So this week has been a bit sad and full of worry and work. Also, it's brought Brock a year older and Gary as well. (My pictures do not load again, so getting them on here is now another challenge for the technically disadvantaged: me :)
Words escape me, but this is truth: where there is life, there will be also death.
There have been a plethora of things circulating in this mind of mine...life is so busy as of late.....

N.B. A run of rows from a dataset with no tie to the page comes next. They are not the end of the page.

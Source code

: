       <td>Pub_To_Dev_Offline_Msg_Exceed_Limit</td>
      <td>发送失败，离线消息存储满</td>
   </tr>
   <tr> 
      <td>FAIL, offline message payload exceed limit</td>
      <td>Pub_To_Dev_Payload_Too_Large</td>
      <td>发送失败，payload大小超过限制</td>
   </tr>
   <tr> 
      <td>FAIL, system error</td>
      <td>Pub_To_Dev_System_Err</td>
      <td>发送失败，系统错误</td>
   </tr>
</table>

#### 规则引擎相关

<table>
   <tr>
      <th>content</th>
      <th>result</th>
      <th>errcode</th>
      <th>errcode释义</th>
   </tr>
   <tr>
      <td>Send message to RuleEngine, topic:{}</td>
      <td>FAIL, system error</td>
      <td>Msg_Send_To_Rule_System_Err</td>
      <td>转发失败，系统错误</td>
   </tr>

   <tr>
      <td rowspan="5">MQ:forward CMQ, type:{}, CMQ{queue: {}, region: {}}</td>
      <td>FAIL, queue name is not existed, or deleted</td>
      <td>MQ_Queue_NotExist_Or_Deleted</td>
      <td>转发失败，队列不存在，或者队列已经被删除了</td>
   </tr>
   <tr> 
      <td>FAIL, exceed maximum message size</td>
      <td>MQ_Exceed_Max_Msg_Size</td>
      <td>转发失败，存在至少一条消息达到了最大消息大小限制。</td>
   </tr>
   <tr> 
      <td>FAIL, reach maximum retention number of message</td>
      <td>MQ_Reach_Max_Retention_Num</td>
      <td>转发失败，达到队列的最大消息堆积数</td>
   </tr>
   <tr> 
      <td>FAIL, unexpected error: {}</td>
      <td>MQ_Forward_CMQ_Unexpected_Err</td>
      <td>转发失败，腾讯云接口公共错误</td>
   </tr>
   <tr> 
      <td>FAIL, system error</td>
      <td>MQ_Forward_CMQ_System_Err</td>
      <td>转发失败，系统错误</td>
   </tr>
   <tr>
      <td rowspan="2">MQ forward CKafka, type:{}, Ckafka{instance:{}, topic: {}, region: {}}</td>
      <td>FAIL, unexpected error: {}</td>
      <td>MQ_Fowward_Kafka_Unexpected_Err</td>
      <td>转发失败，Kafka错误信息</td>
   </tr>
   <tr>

Here are a few things I know today: My husband, Gary, was born to coach. This I know. I've seen it over twenty years as he worked passionately in the field he loved. I know he misses it. It is a part of who he is and the talent is natural with how it flows on the field and out of the players......I miss that for him. Believe me, it made our life busy...but I know it is what he was born to do. Another thing, my kids are growing up amid this busy life...I must carve some downtime to slow and just be with them. I miss Vermont in the spring.....about a year ago today I was skiing for the last time with the boys on Okemo and Hilly, Ava, and I took a snowy spring hike on Mt. Tom. I remember the smell of March and its feel after the snow melted. April brought the promise of summer........today's weather reminds me of an April. I can tell 40 feels a little older, and although the changes are subtle, there is change in everything here and the people. Change is constant. Feel up for Mary Oliver? I do believe I do.
“to live in this world
you must be ableto do three things
to love what is mortal;
to hold it
against your bones knowing
your own life depends on it;
and, when the time comes to let it go,
to let it go”
― Mary Oliver,
Such a hard thing to do.......
One more thing: I would like to clone myself much like the movie Multiplicity..........yes, that is all.